CHANGELOG

Product improvements

Check out the AssemblyAI changelog to see weekly accuracy and product improvements our team has been working on.

Powering incredible companies

Dec 13, 2023

New Punctuation Restoration and Truecasing models, PCM Mu-law support

We’ve released new Punctuation and Truecasing models, achieving significant improvements for acronyms, mixed-case words, and more.

Below is a visual comparison between our previous Punctuation Restoration and Truecasing models (red) and the new models (green):

Going forward, the new Punctuation Restoration and Truecasing models will automatically be used for async and real-time transcriptions, with no need to upgrade for special access. Use the parameters punctuate and format_text, respectively, to enable/disable the models in a request (enabled by default).

New LeMUR parameter, reduced hold music hallucinations

Users can now directly pass in custom text inputs into LeMUR through the input_text parameter as an alternative to transcript IDs. This gives users the ability to use any information from the async API, formatted however they want, with LeMUR for maximum flexibility.

For example, users can assign action items per user by inputting speaker-labeled transcripts, or pull citations by inputting timestamped transcripts. Learn more about the new input_text parameter in our LeMUR API reference, or check out examples of how to use the input_text parameter in the AssemblyAI Cookbook.

We’ve made improvements that reduce hallucinations which sometimes occurred from transcribing hold music on phone calls. This improvement is effective immediately with no changes required by users.

We’ve fixed an issue that would sometimes yield an inability to fulfill a request when XML was returned by LeMUR /task endpoint.

Oct 31, 2023

Reduced latency, improved error messaging

We’ve made improvements to our file downloading pipeline which reduce transcription latency. Latency has been reduced by at least 3 seconds for all audio files, with greater improvements for large audio files provided via external URLs.

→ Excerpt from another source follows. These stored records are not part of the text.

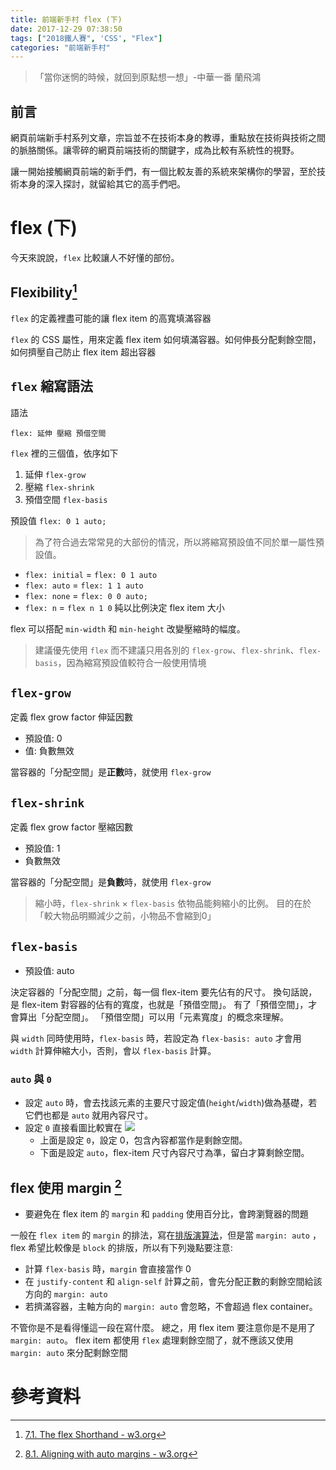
 ```yaml
---
title: 前端新手村 flex (下)
date: 2017-12-29 07:38:50
tags: ["2018鐵人賽", 'CSS', "Flex"]
categories: "前端新手村"
---
```

> 「當你迷惘的時候，就回到原點想一想」-中華一番 蘭飛鴻

## 前言

網頁前端新手村系列文章，宗旨並不在技術本身的教導，重點放在技術與技術之間的脈胳關係。讓零碎的網頁前端技術的關鍵字，成為比較有系統性的視野。

讓一開始接觸網頁前端的新手們，有一個比較友善的系統來架構你的學習，至於技術本身的深入探討，就留給其它的高手們吧。

# flex (下)

今天來說說，`flex` 比較讓人不好懂的部份。

## Flexibility[^1]

`flex` 的定義裡盡可能的讓 flex item 的高寬填滿容器

`flex` 的 CSS 屬性，用來定義 flex item 如何填滿容器。如何伸長分配剩餘空間，如何擠壓自己防止 flex item 超出容器

## `flex` 縮寫語法

語法

```
flex: 延伸 壓縮 預借空間
```

`flex` 裡的三個值，依序如下

1. 延伸 `flex-grow`
1. 壓縮 `flex-shrink`
1. 預借空間 `flex-basis`

預設值 `flex: 0 1 auto;`

>為了符合過去常常見的大部份的情況，所以將縮寫預設值不同於單一屬性預設值。

- `flex: initial` = `flex: 0 1 auto`
- `flex: auto` = `flex: 1 1 auto`
- `flex: none` = `flex: 0 0 auto;`
- `flex: n` = `flex n 1 0` 純以比例決定 flex item 大小

flex 可以搭配 `min-width` 和 `min-height` 改變壓縮時的幅度。

> 建議優先使用 `flex` 而不建議只用各別的 `flex-grow`、`flex-shrink`、`flex-basis`，因為縮寫預設值較符合一般使用情境

## `flex-grow`

定義 flex grow factor 伸延因數

- 預設值: 0
- 值: 負數無效

當容器的「分配空間」是**正數**時，就使用 `flex-grow`


## `flex-shrink`

定義 flex grow factor 壓縮因數

- 預設值: 1
- 負數無效

當容器的「分配空間」是**負數**時，就使用 `flex-grow`

> 縮小時，`flex-shrink` × `flex-basis`
> 依物品能夠縮小的比例。
> 目的在於「較大物品明顯減少之前，小物品不會縮到0」

## `flex-basis`

- 預設值: auto

決定容器的「分配空間」之前，每一個 flex-item 要先佔有的尺寸。
換句話說，是 flex-item 對容器的佔有的寬度，也就是「預借空間」。
有了「預借空間」，才會算出「分配空間」。
「預借空間」可以用「元素寬度」的概念來理解。

與 `width` 同時使用時，`flex-basis` 時，若設定為 `flex-basis: auto` 才會用 `width` 計算伸縮大小，否則，會以 `flex-basis` 計算。

### `auto` 與 `0`

- 設定 `auto` 時，會去找該元素的主要尺寸設定值(`height`/`width`)做為基礎，若它們也都是 `auto` 就用內容尺寸。
- 設定 `0` 直接看圖比較實在
  ![](https://i.imgur.com/LlQkutI.png)
    - 上面是設定 `0`，設定 0，包含內容都當作是剩餘空間。
    - 下面是設定 `auto`，flex-item 尺寸內容尺寸為準，留白才算剩餘空間。

## flex 使用 margin [^2]

- 要避免在 flex item 的 `margin` 和 `padding` 使用百分比，會跨瀏覽器的問題

一般在 `flex item` 的 `margin` 的排法，寫在[排版演算法](https://www.w3.org/TR/2017/CR-CSS-flexbox-1-20171019/#layout-algorithm)，但是當 `margin: auto` ，flex 希望比較像是 `block` 的排版，所以有下列幾點要注意:

- 計算 `flex-basis` 時，`margin` 會直接當作 0
- 在 `justify-content` 和 `align-self` 計算之前，會先分配正數的剩餘空間給該方向的 `margin: auto`
- 若擠滿容器，主軸方向的 `margin: auto` 會忽略，不會超過 flex container。

不管你是不是看得懂這一段在寫什麼。
總之，用 flex item 要注意你是不是用了 `margin: auto`。
flex item 都使用 `flex` 處理剩餘空間了，就不應該又使用 `margin: auto` 來分配剩餘空間

# 參考資料

[^1]: [7.1. The flex Shorthand - w3.org](https://www.w3.org/TR/2017/CR-CSS-flexbox-1-20171019/#flex-property)
[^2]: [8.1. Aligning with auto margins - w3.org](https://www.w3.org/TR/2017/CR-CSS-flexbox-1-20171019/#auto-margins)
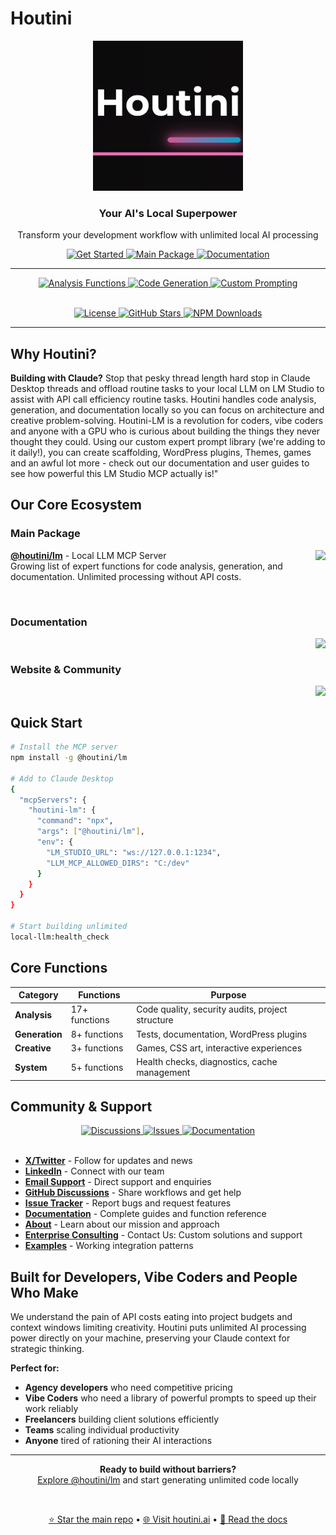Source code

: # Houtini

<div align="center">
  <img src="https://raw.githubusercontent.com/houtini-ai/.github/refs/heads/main/houtini-logo.jpg" alt="Houtini Logo" height="240">
  
  <h3>Your AI's Local Superpower</h3>
  <p>Transform your development workflow with unlimited local AI processing</p>
  
  <p><a href="https://github.com/houtini-ai/lm/blob/main/docs/user-guide-md.md">
    <img src="https://img.shields.io/badge/🚀_Get_Started-0066FF?style=for-the-badge" alt="Get Started">
  </a>
  <a href="https://github.com/houtini-ai/lm">
    <img src="https://img.shields.io/badge/📦_@houtini/lm-00CC88?style=for-the-badge" alt="Main Package">
  </a>
  <a href="https://github.com/houtini-ai/lm/blob/main/docs/user-guide-md.md">
    <img src="https://img.shields.io/badge/📚_Documentation-4A90E2?style=for-the-badge" alt="Documentation">
  </a></p>
<hr>
<p><a href="https://github.com/houtini-ai/lm/blob/main/docs/analysis-functions-md.md">
  <img src="https://img.shields.io/badge/🔍_Analysis_Functions-9B59B6?style=for-the-badge" alt="Analysis Functions">
</a>
<a href="https://github.com/houtini-ai/lm/blob/main/docs/generation-functions-md.md">
  <img src="https://img.shields.io/badge/⚡_Code_Generation-E74C3C?style=for-the-badge" alt="Code Generation">
</a>
<a href="https://github.com/houtini-ai/lm/blob/main/docs/custom-functions-md.md">
  <img src="https://img.shields.io/badge/🎯_Custom_Prompting-F39C12?style=for-the-badge" alt="Custom Prompting">
</a></p>
</div>

<br>

<div align="center">
  <a href="https://github.com/houtini-ai/lm/blob/main/LICENSE">
    <img src="https://img.shields.io/github/license/houtini-ai/lm" alt="License">
  </a>
  <a href="https://github.com/houtini-ai/lm/stargazers">
    <img src="https://img.shields.io/github/stars/houtini-ai/lm?style=social" alt="GitHub Stars">
  </a>
  <a href="https://www.npmjs.com/package/@houtini/lm">
    <img src="https://img.shields.io/npm/dt/@houtini/lm" alt="NPM Downloads">
  </a>
</div>

---

## Why Houtini?

**Building with Claude?** Stop that pesky thread length hard stop in Claude Desktop threads and offload routine tasks to your local LLM on LM Studio to assist with API call efficiency routine tasks. Houtini handles code analysis, generation, and documentation locally so you can focus on architecture and creative problem-solving. Houtini-LM is a revolution for coders, vibe coders and anyone with a GPU who is curious about building the things they never thought they could. Using our custom expert prompt library (we're adding to it daily!), you can create scaffolding, WordPress plugins, Themes, games and an awful lot more - check out our documentation and user guides to see how powerful this LM Studio MCP actually is!"

## Our Core Ecosystem

### Main Package
<a href="https://github.com/houtini-ai/lm">
  <img align="right" src="https://github-readme-stats.vercel.app/api/pin/?username=houtini-ai&repo=lm&theme=light" />
</a>

**[@houtini/lm](https://github.com/houtini-ai/lm)** - Local LLM MCP Server  
Growing list of expert functions for code analysis, generation, and documentation. Unlimited processing without API costs.

<br clear="right"/>

### Documentation
<a href="https://github.com/houtini-ai/examples">
  <img align="right" src="https://github-readme-stats.vercel.app/api/pin/?username=houtini-ai&repo=examples&theme=light" />
</a>

<br clear="right"/>

### Website & Community
<a href="https://houtini.ai">
  <img align="right" src="https://github-readme-stats.vercel.app/api/pin/?username=houtini-ai&repo=website&theme=light" />
</a>

<br clear="right"/>

## Quick Start

```bash
# Install the MCP server
npm install -g @houtini/lm

# Add to Claude Desktop
{
  "mcpServers": {
    "houtini-lm": {
      "command": "npx",
      "args": ["@houtini/lm"],
      "env": {
        "LM_STUDIO_URL": "ws://127.0.0.1:1234",
        "LLM_MCP_ALLOWED_DIRS": "C:/dev"
      }
    }
  }
}

# Start building unlimited
local-llm:health_check
```

## Core Functions

| Category | Functions | Purpose |
|----------|-----------|---------|
| **Analysis** | 17+ functions | Code quality, security audits, project structure |
| **Generation** | 8+ functions | Tests, documentation, WordPress plugins |
| **Creative** | 3+ functions | Games, CSS art, interactive experiences |
| **System** | 5+ functions | Health checks, diagnostics, cache management |

## Community & Support

<div align="center">
  <a href="https://github.com/houtini-ai/lm/discussions">
    <img src="https://img.shields.io/badge/GitHub_Discussions-181717?style=for-the-badge&logo=github&logoColor=white" alt="Discussions">
  </a>
  <a href="https://github.com/houtini-ai/lm/issues">
    <img src="https://img.shields.io/badge/Report_Issues-FF6B35?style=for-the-badge&logo=github&logoColor=white" alt="Issues">
  </a>
  <a href="https://github.com/houtini-ai/lm/blob/main/docs/user-guide-md.md">
    <img src="https://img.shields.io/badge/Website-0066FF?style=for-the-badge&logoColor=white" alt="Documentation">
  </a>
</div>

<br>

- **[X/Twitter](https://x.com/houtini_lm)** - Follow for updates and news
- **[LinkedIn](https://www.linkedin.com/company/houtini/)** - Connect with our team
- **[Email Support](mailto:hello@houtini.ai)** - Direct support and enquiries
- **[GitHub Discussions](https://github.com/houtini-ai/lm/discussions)** - Share workflows and get help
- **[Issue Tracker](https://github.com/houtini-ai/lm/issues)** - Report bugs and request features
- **[Documentation](https://houtini.ai/docs-index.html)** - Complete guides and function reference
- **[About](https://houtini.ai/about.html)** - Learn about our mission and approach
- **[Enterprise Consulting](https://houtini.ai/enterprise.html)** - Contact Us: Custom solutions and support
- **[Examples](https://github.com/houtini-ai/examples)** - Working integration patterns

## Built for Developers, Vibe Coders and People Who Make

We understand the pain of API costs eating into project budgets and context windows limiting creativity. Houtini puts unlimited AI processing power directly on your machine, preserving your Claude context for strategic thinking.

**Perfect for:**
- **Agency developers** who need competitive pricing
- **Vibe Coders** who need a library of powerful prompts to speed up their work reliably
- **Freelancers** building client solutions efficiently  
- **Teams** scaling individual productivity
- **Anyone** tired of rationing their AI interactions

---

<div align="center">
  <p>
    <strong>Ready to build without barriers?</strong><br>
    <a href="https://github.com/houtini-ai/lm">Explore @houtini/lm</a> and start generating unlimited code locally
  </p>
  
  <br>
  
  <a href="https://github.com/houtini-ai/lm">⭐ Star the main repo</a> • 
  <a href="https://houtini.ai">🌐 Visit houtini.ai</a> • 
  <a href="https://houtini.ai/docs-index.html">📖 Read the docs</a>
</div>
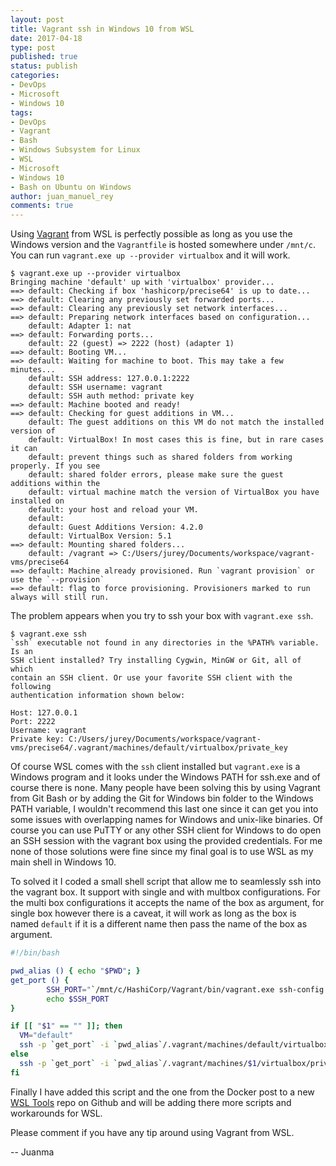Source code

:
```yaml
---
layout: post
title: Vagrant ssh in Windows 10 from WSL
date: 2017-04-18
type: post
published: true
status: publish
categories:
- DevOps
- Microsoft
- Windows 10
tags:
- DevOps
- Vagrant
- Bash
- Windows Subsystem for Linux
- WSL
- Microsoft
- Windows 10
- Bash on Ubuntu on Windows
author: juan_manuel_rey
comments: true
---
```


Using [Vagrant](https://www.vagrantup.com/) from WSL is perfectly possible as long as you use the Windows version and the `Vagrantfile` is hosted somewhere under `/mnt/c`. You can run `vagrant.exe up --provider virtualbox` and it will work.

```
$ vagrant.exe up --provider virtualbox
Bringing machine 'default' up with 'virtualbox' provider...
==> default: Checking if box 'hashicorp/precise64' is up to date...
==> default: Clearing any previously set forwarded ports...
==> default: Clearing any previously set network interfaces...
==> default: Preparing network interfaces based on configuration...
    default: Adapter 1: nat
==> default: Forwarding ports...
    default: 22 (guest) => 2222 (host) (adapter 1)
==> default: Booting VM...
==> default: Waiting for machine to boot. This may take a few minutes...
    default: SSH address: 127.0.0.1:2222
    default: SSH username: vagrant
    default: SSH auth method: private key
==> default: Machine booted and ready!
==> default: Checking for guest additions in VM...
    default: The guest additions on this VM do not match the installed version of
    default: VirtualBox! In most cases this is fine, but in rare cases it can
    default: prevent things such as shared folders from working properly. If you see
    default: shared folder errors, please make sure the guest additions within the
    default: virtual machine match the version of VirtualBox you have installed on
    default: your host and reload your VM.
    default:
    default: Guest Additions Version: 4.2.0
    default: VirtualBox Version: 5.1
==> default: Mounting shared folders...
    default: /vagrant => C:/Users/jurey/Documents/workspace/vagrant-vms/precise64
==> default: Machine already provisioned. Run `vagrant provision` or use the `--provision`
==> default: flag to force provisioning. Provisioners marked to run always will still run.
```

The problem appears when you try to ssh your box with `vagrant.exe ssh`.

```
$ vagrant.exe ssh
`ssh` executable not found in any directories in the %PATH% variable. Is an
SSH client installed? Try installing Cygwin, MinGW or Git, all of which
contain an SSH client. Or use your favorite SSH client with the following
authentication information shown below:

Host: 127.0.0.1
Port: 2222
Username: vagrant
Private key: C:/Users/jurey/Documents/workspace/vagrant-vms/precise64/.vagrant/machines/default/virtualbox/private_key
```

Of course WSL comes with the `ssh` client installed but `vagrant.exe` is a Windows program and it looks under the Windows PATH for ssh.exe and of course there is none. Many people have been solving this by using Vagrant from Git Bash or by adding the Git for Windows bin folder to the Windows PATH variable, I wouldn't recommend this last one since it can get you into some issues with overlapping names for Windows and unix-like binaries. Of course you can use PuTTY or any other SSH client for Windows to do open an SSH session with the vagrant box using the provided credentials. For me none of those solutions were fine since my final goal is to use WSL as my main shell in Windows 10. 

To solved it I coded a small shell script that allow me to seamlessly ssh into the vagrant box. It support with single and with multbox configurations. For the multi box configurations it accepts the name of the box as argument, for single box however there is a caveat, it will work as long as the box is named `default` if it is a different name then pass the name of the box as argument. 

```bash
#!/bin/bash

pwd_alias () { echo "$PWD"; }
get_port () {
        SSH_PORT="`/mnt/c/HashiCorp/Vagrant/bin/vagrant.exe ssh-config $1 | grep Port | awk '{ print $2 }' | dos2unix`"
        echo $SSH_PORT
}

if [[ "$1" == "" ]]; then
  VM="default"
  ssh -p `get_port` -i `pwd_alias`/.vagrant/machines/default/virtualbox/private_key vagrant@127.0.0.1
else
  ssh -p `get_port` -i `pwd_alias`/.vagrant/machines/$1/virtualbox/private_key vagrant@127.0.0.1
fi
``` 

Finally I have added this script and the one from the Docker post to a new [WSL Tools](https://github.com/jreypo/WSL-Tools) repo on Github and will be adding there more scripts and workarounds for WSL. 

Please comment if you have any tip around using Vagrant from WSL. 

-- Juanma
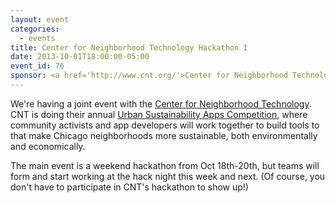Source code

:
 ```yaml
---
layout: event
categories: 
  - events
title: Center for Neighborhood Technology Hackathon I
date: 2013-10-01T18:00:00-05:00
event_id: 76
sponsor: <a href='http://www.cnt.org/'>Center for Neighborhood Technology</a>
---
```


<p>We're having a joint event with the <a href='http://www.cnt.org/'>Center for Neighborhood Technology</a>. CNT is doing their annual <a href='http://www.cnt.org/events/reinventing-chicago-2013-urban-sustainability-apps-competition/'>Urban Sustainability Apps Competition</a>, where community activists and app developers will work together to build tools to that make Chicago neighborhoods more sustainable, both environmentally and economically.</p><p>The main event is a weekend hackathon from Oct 18th-20th, but teams will form and start working at the hack night this week and next. (Of course, you don't have to participate in CNT's hackathon to show up!)</p>

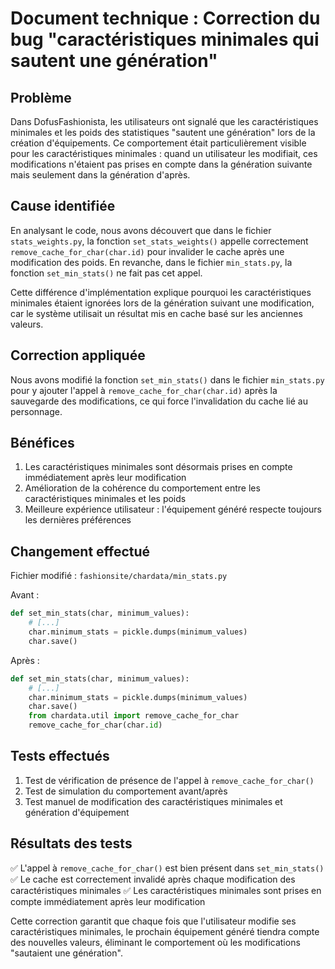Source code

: # Document technique : Correction du bug "caractéristiques minimales qui sautent une génération"

## Problème
Dans DofusFashionista, les utilisateurs ont signalé que les caractéristiques minimales et 
les poids des statistiques "sautent une génération" lors de la création d'équipements.
Ce comportement était particulièrement visible pour les caractéristiques minimales :
quand un utilisateur les modifiait, ces modifications n'étaient pas prises en compte
dans la génération suivante mais seulement dans la génération d'après.

## Cause identifiée
En analysant le code, nous avons découvert que dans le fichier `stats_weights.py`, 
la fonction `set_stats_weights()` appelle correctement `remove_cache_for_char(char.id)` 
pour invalider le cache après une modification des poids. En revanche, dans le fichier 
`min_stats.py`, la fonction `set_min_stats()` ne fait pas cet appel.

Cette différence d'implémentation explique pourquoi les caractéristiques minimales étaient
ignorées lors de la génération suivant une modification, car le système utilisait un résultat
mis en cache basé sur les anciennes valeurs.

## Correction appliquée
Nous avons modifié la fonction `set_min_stats()` dans le fichier `min_stats.py` pour y ajouter
l'appel à `remove_cache_for_char(char.id)` après la sauvegarde des modifications, ce qui force
l'invalidation du cache lié au personnage.

## Bénéfices
1. Les caractéristiques minimales sont désormais prises en compte immédiatement après leur modification
2. Amélioration de la cohérence du comportement entre les caractéristiques minimales et les poids
3. Meilleure expérience utilisateur : l'équipement généré respecte toujours les dernières préférences

## Changement effectué
Fichier modifié : `fashionsite/chardata/min_stats.py`

Avant :
```python
def set_min_stats(char, minimum_values):
    # [...]
    char.minimum_stats = pickle.dumps(minimum_values)
    char.save()
```

Après :
```python
def set_min_stats(char, minimum_values):
    # [...]
    char.minimum_stats = pickle.dumps(minimum_values)
    char.save()
    from chardata.util import remove_cache_for_char
    remove_cache_for_char(char.id)
```

## Tests effectués
1. Test de vérification de présence de l'appel à `remove_cache_for_char()`
2. Test de simulation du comportement avant/après
3. Test manuel de modification des caractéristiques minimales et génération d'équipement

## Résultats des tests
✅ L'appel à `remove_cache_for_char()` est bien présent dans `set_min_stats()`
✅ Le cache est correctement invalidé après chaque modification des caractéristiques minimales
✅ Les caractéristiques minimales sont prises en compte immédiatement après leur modification

Cette correction garantit que chaque fois que l'utilisateur modifie ses caractéristiques minimales,
le prochain équipement généré tiendra compte des nouvelles valeurs, éliminant le comportement
où les modifications "sautaient une génération".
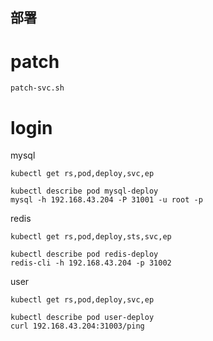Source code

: ## 部署

# patch
```
patch-svc.sh
```
# login 

mysql
```
kubectl get rs,pod,deploy,svc,ep 

kubectl describe pod mysql-deploy 
mysql -h 192.168.43.204 -P 31001 -u root -p  
```

redis  
```
kubectl get rs,pod,deploy,sts,svc,ep 

kubectl describe pod redis-deploy 
redis-cli -h 192.168.43.204 -p 31002  
```

user  
```
kubectl get rs,pod,deploy,svc,ep 

kubectl describe pod user-deploy 
curl 192.168.43.204:31003/ping  
```

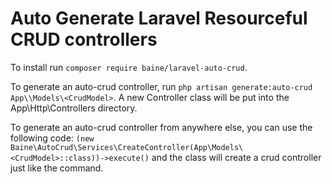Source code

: # Auto Generate Laravel Resourceful CRUD controllers

To install run ```composer require baine/laravel-auto-crud```.

To generate an auto-crud controller, run ```php artisan generate:auto-crud App\\Models\<CrudModel>```.
A new <CrudModel>Controller class will be put into the App\Http\Controllers directory.
  
To generate an auto-crud controller from anywhere else, you can use the following code:
 ```(new Baine\AutoCrud\Services\CreateController(App\Models\<CrudModel>::class))->execute()```
 and the class will create a crud controller just like the command.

We’ve improved error messaging for increased clarity in the case of internal server errors.

Oct 3, 2023

New Dashboard features and LeMUR fix

We have released the beta for our new usage dashboard. You can now see a usage summary broken down by async transcription, real-time transcription, Audio Intelligence, and LeMUR. Additionally, you can see charts of usage over time broken down by model.

We have added support for AWS marketplace on the dashboard/account management pages of our web application.

We have fixed an issue in which LeMUR would sometimes fail when handling extremely short transcripts.

Sep 19, 2023

New LeMUR features and other improvements

We have added a new parameter to LeMUR that allows users to specify a temperature for LeMUR generation. Temperature refers to how stochastic the generated text is and can be a value from 0 to 1, inclusive, where 0 corresponds to low creativity and 1 corresponds to high creativity. Lower values are preferred for tasks like multiple choice, and higher values are preferred for tasks like coming up with creative summaries of clips for social media.

Here is an example of how to set the temperature parameter with our Python SDK (which is available in version 0.18.0 and up):

import assemblyai as aai

aai.settings.api_key = f"{API_TOKEN}"

transcriber = aai.Transcriber()
transcript = transcriber.transcribe("https://storage.googleapis.com/aai-web-samples/meeting.mp4")

result = transcript.lemur.summarize(
	temperature=0.25
)

print(result.response)

We have added a new endpoint that allows users to delete the data for a previously submitted LeMUR request. The response data as well as any context provided in the original request will be removed. Continuing the example from above, we can see how to delete LeMUR data using our Python SDK:

request_id = result.request_id

deletion_result = aai.Lemur.purge_request_data(request_id)
print(deletion_result)

We have improved the error messaging for our Word Search functionality. Each phrase used in a Word Search functionality must be 5 words or fewer. We have improved the clarity of the error message when a user makes a request which contains a phrase that exceeds this limit.

We have fixed an edge case error that would occur when both disfluencies and Auto Chapters were enabled for audio files that contained non-fluent English.